**YOUR GOAL**
Copy the data below exactly, but not the pictures it contains.

**SUPPLIED INFORMATION**
++++++++++++++++++++

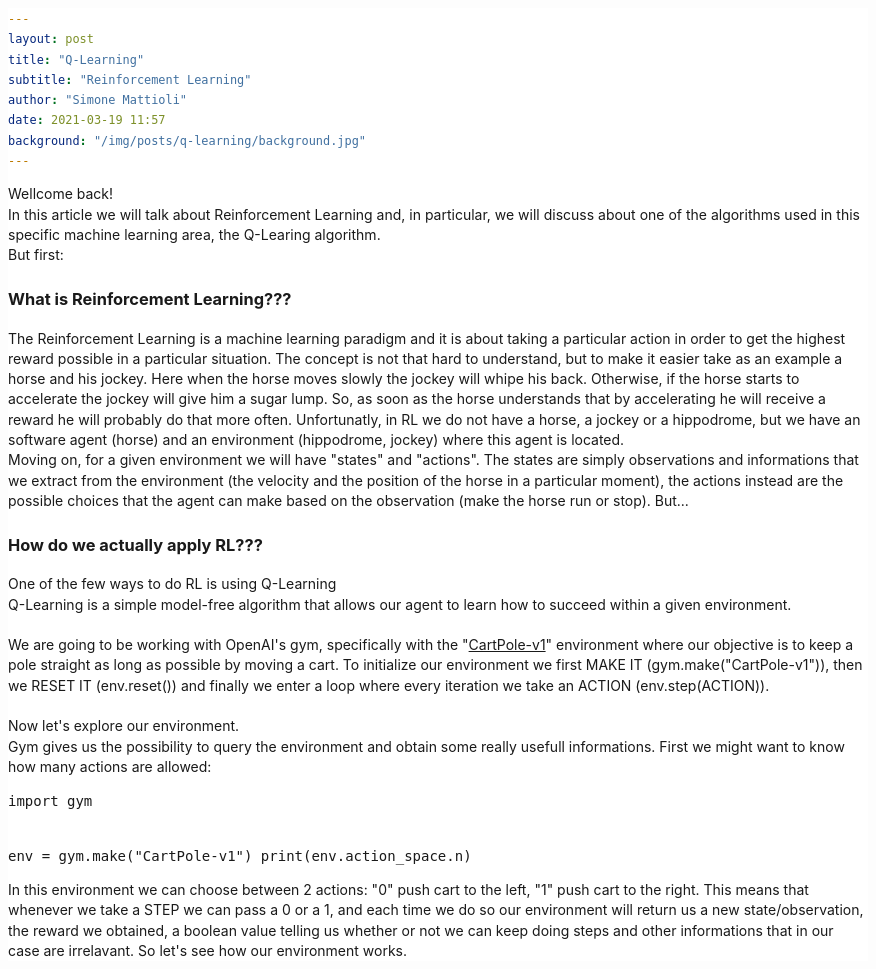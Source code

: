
 ```yaml
---
layout: post
title: "Q-Learning"
subtitle: "Reinforcement Learning"
author: "Simone Mattioli"
date: 2021-03-19 11:57
background: "/img/posts/q-learning/background.jpg"
---
```


<script src="https://cdn.jsdelivr.net/gh/google/code-prettify@master/loader/run_prettify.js"></script>
Wellcome back! 
<br>
In this article we will talk about Reinforcement Learning and, in particular, we will discuss about one of the algorithms used in this specific machine learning area, the Q-Learing algorithm.
<br>But first: 
<h3>What is Reinforcement Learning???</h3>
The Reinforcement Learning is a machine learning paradigm and it is about taking a particular action in order to get the highest reward possible in a particular situation.
The concept is not that hard to understand, but to make it easier take as an example a horse and his jockey. Here when the horse moves slowly the jockey will whipe his back.
Otherwise, if the horse starts to accelerate the jockey will give him a sugar lump. So, as soon as the horse understands that by accelerating he will receive a reward he will probably do that more often.
Unfortunatly, in RL we do not have a horse, a jockey or a hippodrome, but we have an software agent (horse) and an environment (hippodrome, jockey) where this agent is located.<br>
Moving on, for a given environment we will have "states" and "actions". The states are simply observations and informations that we extract from the environment (the velocity and the position of the horse in a particular moment), the actions instead are the possible choices that the agent can make based on the observation (make the horse run or stop).
But...
<h3>How do we actually apply RL???</h3>
One of the few ways to do RL is using Q-Learning<br>
Q-Learning is a simple model-free algorithm that allows our agent to learn how to succeed within a given environment.
<br><br>
We are going to be working with OpenAI's gym, specifically with the "<a href="https://gym.openai.com/envs/CartPole-v1/">CartPole-v1</a>" environment where our objective is to keep a pole straight as long as possible by moving a cart.
To initialize our environment we first MAKE IT (gym.make("CartPole-v1")), then we RESET IT (env.reset()) and finally we enter a loop where every iteration we take an ACTION (env.step(ACTION)).
<br><br>Now let's explore our environment.
<br> Gym gives us the possibility to query the environment and obtain some really usefull informations.
First we might want to know how many actions are allowed:
<br>
<pre class="prettyprint">
import gym 

env = gym.make("CartPole-v1")
print(env.action_space.n)
</pre>
In this environment we can choose between 2 actions: "0" push cart to the left, "1" push cart to the right. This means that whenever we take a STEP we can pass a 0 or a 1, and each time we do so our environment will return us a new state/observation, the reward we obtained, a boolean value telling us whether or not we can keep doing steps and other informations that in our case are irrelavant. 
So let's see how our environment works.
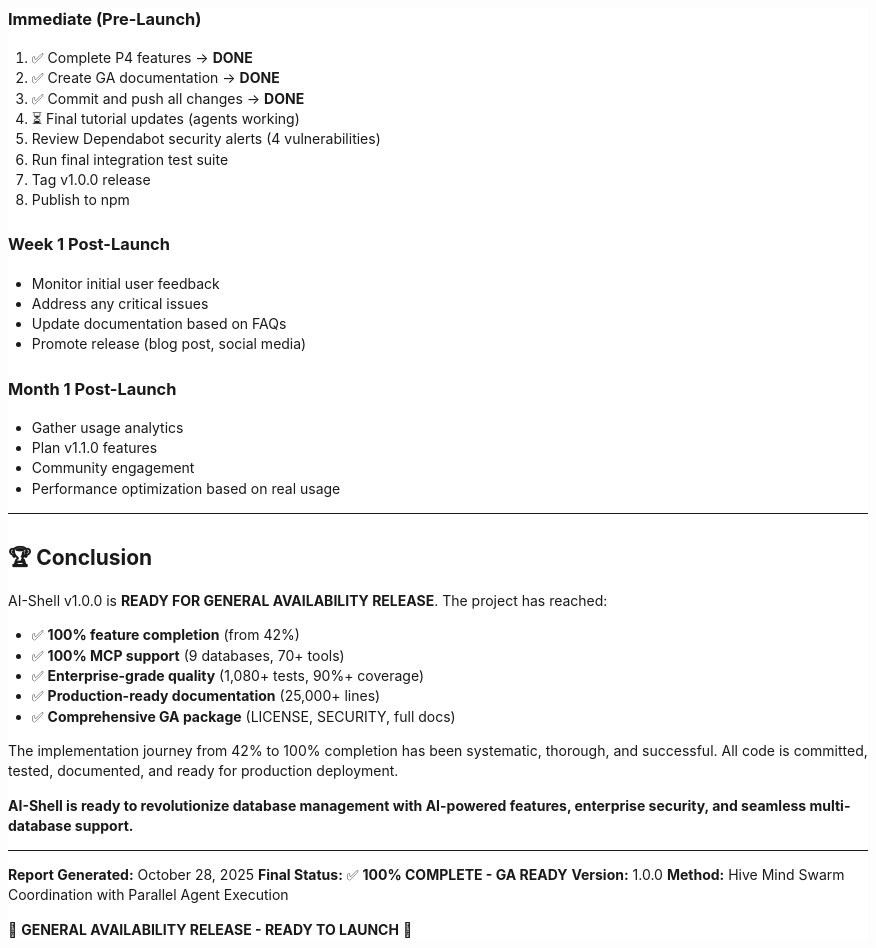 ### Immediate (Pre-Launch)
1. ✅ Complete P4 features → **DONE**
2. ✅ Create GA documentation → **DONE**
3. ✅ Commit and push all changes → **DONE**
4. ⏳ Final tutorial updates (agents working)
5. Review Dependabot security alerts (4 vulnerabilities)
6. Run final integration test suite
7. Tag v1.0.0 release
8. Publish to npm

### Week 1 Post-Launch
- Monitor initial user feedback
- Address any critical issues
- Update documentation based on FAQs
- Promote release (blog post, social media)

### Month 1 Post-Launch
- Gather usage analytics
- Plan v1.1.0 features
- Community engagement
- Performance optimization based on real usage

---

## 🏆 Conclusion

AI-Shell v1.0.0 is **READY FOR GENERAL AVAILABILITY RELEASE**. The project has reached:

- ✅ **100% feature completion** (from 42%)
- ✅ **100% MCP support** (9 databases, 70+ tools)
- ✅ **Enterprise-grade quality** (1,080+ tests, 90%+ coverage)
- ✅ **Production-ready documentation** (25,000+ lines)
- ✅ **Comprehensive GA package** (LICENSE, SECURITY, full docs)

The implementation journey from 42% to 100% completion has been systematic, thorough, and successful. All code is committed, tested, documented, and ready for production deployment.

**AI-Shell is ready to revolutionize database management with AI-powered features, enterprise security, and seamless multi-database support.**

---

**Report Generated:** October 28, 2025
**Final Status:** ✅ **100% COMPLETE - GA READY**
**Version:** 1.0.0
**Method:** Hive Mind Swarm Coordination with Parallel Agent Execution

🎉 **GENERAL AVAILABILITY RELEASE - READY TO LAUNCH** 🎉
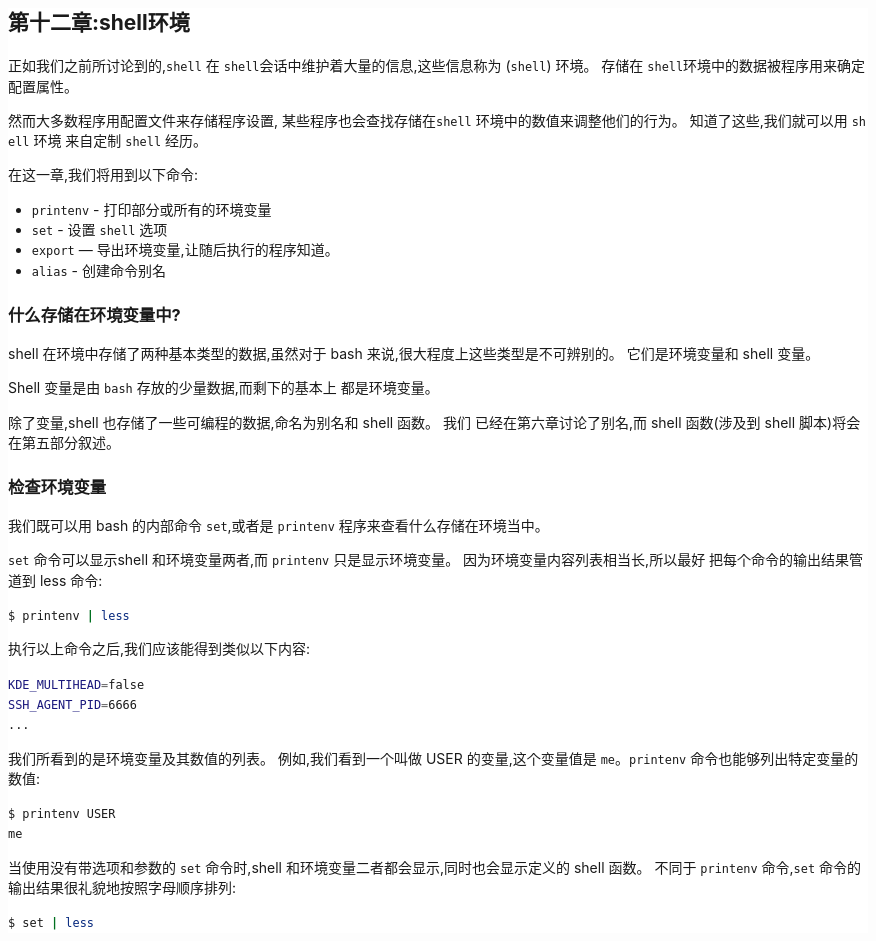 ## 第十二章:shell环境

正如我们之前所讨论到的,`shell` 在 `shell`会话中维护着大量的信息,这些信息称为 (`shell`) 环境。 
存储在 `shell`环境中的数据被程序用来确定配置属性。

然而大多数程序用配置文件来存储程序设置, 某些程序也会查找存储在`shell` 环境中的数值来调整他们的行为。
知道了这些,我们就可以用 `shell` 环境 来自定制 `shell` 经历。

在这一章,我们将用到以下命令:

+ `printenv` - 打印部分或所有的环境变量
+ `set` - 设置 `shell` 选项
+ `export` — 导出环境变量,让随后执行的程序知道。
+ `alias` - 创建命令别名

### 什么存储在环境变量中?

shell 在环境中存储了两种基本类型的数据,虽然对于 bash 来说,很大程度上这些类型是不可辨别的。
它们是环境变量和 shell 变量。

Shell 变量是由 `bash` 存放的少量数据,而剩下的基本上 都是环境变量。

除了变量,shell 也存储了一些可编程的数据,命名为别名和 shell 函数。
我们 已经在第六章讨论了别名,而 shell 函数(涉及到 shell 脚本)将会在第五部分叙述。

### 检查环境变量

我们既可以用 bash 的内部命令 `set`,或者是 `printenv` 程序来查看什么存储在环境当中。

`set` 命令可以显示shell 和环境变量两者,而 `printenv` 只是显示环境变量。
因为环境变量内容列表相当长,所以最好 把每个命令的输出结果管道到 less 命令:

```bash
$ printenv | less
```

执行以上命令之后,我们应该能得到类似以下内容:

```bash
KDE_MULTIHEAD=false
SSH_AGENT_PID=6666
...
```

我们所看到的是环境变量及其数值的列表。
例如,我们看到一个叫做 USER 的变量,这个变量值是 `me`。`printenv` 命令也能够列出特定变量的数值:

```bash
$ printenv USER
me
```

当使用没有带选项和参数的 `set` 命令时,shell 和环境变量二者都会显示,同时也会显示定义的 shell 函数。
不同于 `printenv` 命令,`set` 命令的输出结果很礼貌地按照字母顺序排列:

```bash
$ set | less
```

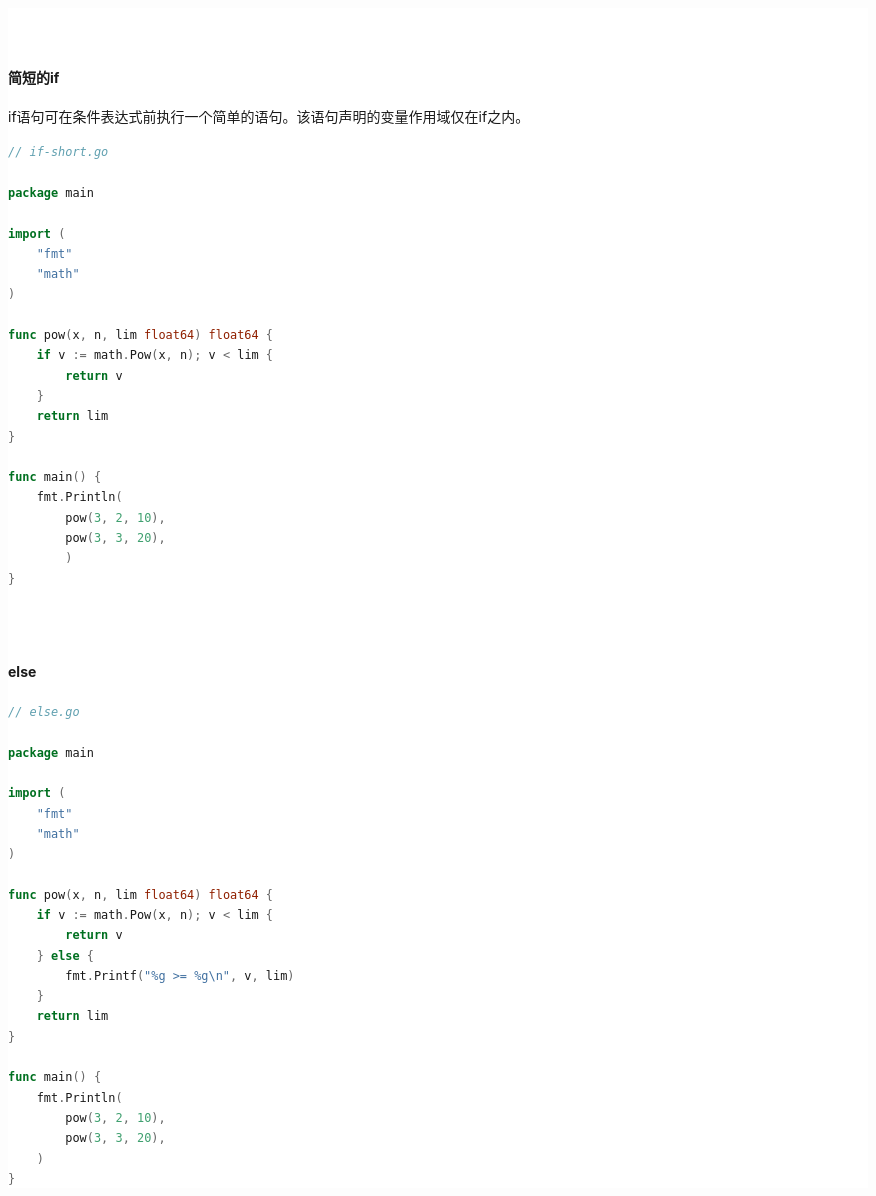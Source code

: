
 ```go
```


<br>
<br>


#### 简短的if

if语句可在条件表达式前执行一个简单的语句。该语句声明的变量作用域仅在if之内。

```go
// if-short.go

package main

import (
    "fmt"
    "math"
)

func pow(x, n, lim float64) float64 {
    if v := math.Pow(x, n); v < lim {
        return v
    }
    return lim
}

func main() {
    fmt.Println(
        pow(3, 2, 10),
        pow(3, 3, 20),
        )
}
```


<br>
<br>


#### else

```go
// else.go

package main

import (
    "fmt"
    "math"
)

func pow(x, n, lim float64) float64 {
    if v := math.Pow(x, n); v < lim {
        return v
    } else {
        fmt.Printf("%g >= %g\n", v, lim)
    }
    return lim
}

func main() {
    fmt.Println(
        pow(3, 2, 10),
        pow(3, 3, 20),
    )
}
```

++++++++++++++++++++

**ANSWER TO THIS PROBLEM**
Source code

:
 ```yaml
---
layout: post
title: "Q-Learning"
subtitle: "Reinforcement Learning"
author: "Simone Mattioli"
date: 2021-03-19 11:57
background: "/img/posts/q-learning/background.jpg"
---
```


<script src="https://cdn.jsdelivr.net/gh/google/code-prettify@master/loader/run_prettify.js"></script>
Wellcome back! 
<br>
In this article we will talk about Reinforcement Learning and, in particular, we will discuss about one of the algorithms used in this specific machine learning area, the Q-Learing algorithm.
<br>But first: 
<h3>What is Reinforcement Learning???</h3>
The Reinforcement Learning is a machine learning paradigm and it is about taking a particular action in order to get the highest reward possible in a particular situation.
The concept is not that hard to understand, but to make it easier take as an example a horse and his jockey. Here when the horse moves slowly the jockey will whipe his back.
Otherwise, if the horse starts to accelerate the jockey will give him a sugar lump. So, as soon as the horse understands that by accelerating he will receive a reward he will probably do that more often.
Unfortunatly, in RL we do not have a horse, a jockey or a hippodrome, but we have an software agent (horse) and an environment (hippodrome, jockey) where this agent is located.<br>
Moving on, for a given environment we will have "states" and "actions". The states are simply observations and informations that we extract from the environment (the velocity and the position of the horse in a particular moment), the actions instead are the possible choices that the agent can make based on the observation (make the horse run or stop).
But...
<h3>How do we actually apply RL???</h3>
One of the few ways to do RL is using Q-Learning<br>
Q-Learning is a simple model-free algorithm that allows our agent to learn how to succeed within a given environment.
<br><br>
We are going to be working with OpenAI's gym, specifically with the "<a href="https://gym.openai.com/envs/CartPole-v1/">CartPole-v1</a>" environment where our objective is to keep a pole straight as long as possible by moving a cart.
To initialize our environment we first MAKE IT (gym.make("CartPole-v1")), then we RESET IT (env.reset()) and finally we enter a loop where every iteration we take an ACTION (env.step(ACTION)).
<br><br>Now let's explore our environment.
<br> Gym gives us the possibility to query the environment and obtain some really usefull informations.
First we might want to know how many actions are allowed:
<br>
<pre class="prettyprint">
import gym 

env = gym.make("CartPole-v1")
print(env.action_space.n)
</pre>
In this environment we can choose between 2 actions: "0" push cart to the left, "1" push cart to the right. This means that whenever we take a STEP we can pass a 0 or a 1, and each time we do so our environment will return us a new state/observation, the reward we obtained, a boolean value telling us whether or not we can keep doing steps and other informations that in our case are irrelavant. 
So let's see how our environment works.
 ### Immediate (Pre-Launch)
1. ✅ Complete P4 features → **DONE**
2. ✅ Create GA documentation → **DONE**
3. ✅ Commit and push all changes → **DONE**
4. ⏳ Final tutorial updates (agents working)
5. Review Dependabot security alerts (4 vulnerabilities)
6. Run final integration test suite
7. Tag v1.0.0 release
8. Publish to npm

### Week 1 Post-Launch
- Monitor initial user feedback
- Address any critical issues
- Update documentation based on FAQs
- Promote release (blog post, social media)

### Month 1 Post-Launch
- Gather usage analytics
- Plan v1.1.0 features
- Community engagement
- Performance optimization based on real usage

---

## 🏆 Conclusion

AI-Shell v1.0.0 is **READY FOR GENERAL AVAILABILITY RELEASE**. The project has reached:

- ✅ **100% feature completion** (from 42%)
- ✅ **100% MCP support** (9 databases, 70+ tools)
- ✅ **Enterprise-grade quality** (1,080+ tests, 90%+ coverage)
- ✅ **Production-ready documentation** (25,000+ lines)
- ✅ **Comprehensive GA package** (LICENSE, SECURITY, full docs)

The implementation journey from 42% to 100% completion has been systematic, thorough, and successful. All code is committed, tested, documented, and ready for production deployment.

**AI-Shell is ready to revolutionize database management with AI-powered features, enterprise security, and seamless multi-database support.**

---

**Report Generated:** October 28, 2025
**Final Status:** ✅ **100% COMPLETE - GA READY**
**Version:** 1.0.0
**Method:** Hive Mind Swarm Coordination with Parallel Agent Execution

🎉 **GENERAL AVAILABILITY RELEASE - READY TO LAUNCH** 🎉
 ## 第十二章:shell环境

正如我们之前所讨论到的,`shell` 在 `shell`会话中维护着大量的信息,这些信息称为 (`shell`) 环境。 
存储在 `shell`环境中的数据被程序用来确定配置属性。

然而大多数程序用配置文件来存储程序设置, 某些程序也会查找存储在`shell` 环境中的数值来调整他们的行为。
知道了这些,我们就可以用 `shell` 环境 来自定制 `shell` 经历。

在这一章,我们将用到以下命令:

+ `printenv` - 打印部分或所有的环境变量
+ `set` - 设置 `shell` 选项
+ `export` — 导出环境变量,让随后执行的程序知道。
+ `alias` - 创建命令别名

### 什么存储在环境变量中?

shell 在环境中存储了两种基本类型的数据,虽然对于 bash 来说,很大程度上这些类型是不可辨别的。
它们是环境变量和 shell 变量。

Shell 变量是由 `bash` 存放的少量数据,而剩下的基本上 都是环境变量。

除了变量,shell 也存储了一些可编程的数据,命名为别名和 shell 函数。
我们 已经在第六章讨论了别名,而 shell 函数(涉及到 shell 脚本)将会在第五部分叙述。

### 检查环境变量

我们既可以用 bash 的内部命令 `set`,或者是 `printenv` 程序来查看什么存储在环境当中。

`set` 命令可以显示shell 和环境变量两者,而 `printenv` 只是显示环境变量。
因为环境变量内容列表相当长,所以最好 把每个命令的输出结果管道到 less 命令:

```bash
$ printenv | less
```

执行以上命令之后,我们应该能得到类似以下内容:

```bash
KDE_MULTIHEAD=false
SSH_AGENT_PID=6666
...
```

我们所看到的是环境变量及其数值的列表。
例如,我们看到一个叫做 USER 的变量,这个变量值是 `me`。`printenv` 命令也能够列出特定变量的数值:

```bash
$ printenv USER
me
```

当使用没有带选项和参数的 `set` 命令时,shell 和环境变量二者都会显示,同时也会显示定义的 shell 函数。
不同于 `printenv` 命令,`set` 命令的输出结果很礼貌地按照字母顺序排列:

```bash
$ set | less
```

Source code

:
 ```go
```


<br>
<br>


#### 简短的if

if语句可在条件表达式前执行一个简单的语句。该语句声明的变量作用域仅在if之内。

```go
// if-short.go

package main

import (
    "fmt"
    "math"
)

func pow(x, n, lim float64) float64 {
    if v := math.Pow(x, n); v < lim {
        return v
    }
    return lim
}

func main() {
    fmt.Println(
        pow(3, 2, 10),
        pow(3, 3, 20),
        )
}
```


<br>
<br>


#### else

```go
// else.go

package main

import (
    "fmt"
    "math"
)

func pow(x, n, lim float64) float64 {
    if v := math.Pow(x, n); v < lim {
        return v
    } else {
        fmt.Printf("%g >= %g\n", v, lim)
    }
    return lim
}

func main() {
    fmt.Println(
        pow(3, 2, 10),
        pow(3, 3, 20),
    )
}
```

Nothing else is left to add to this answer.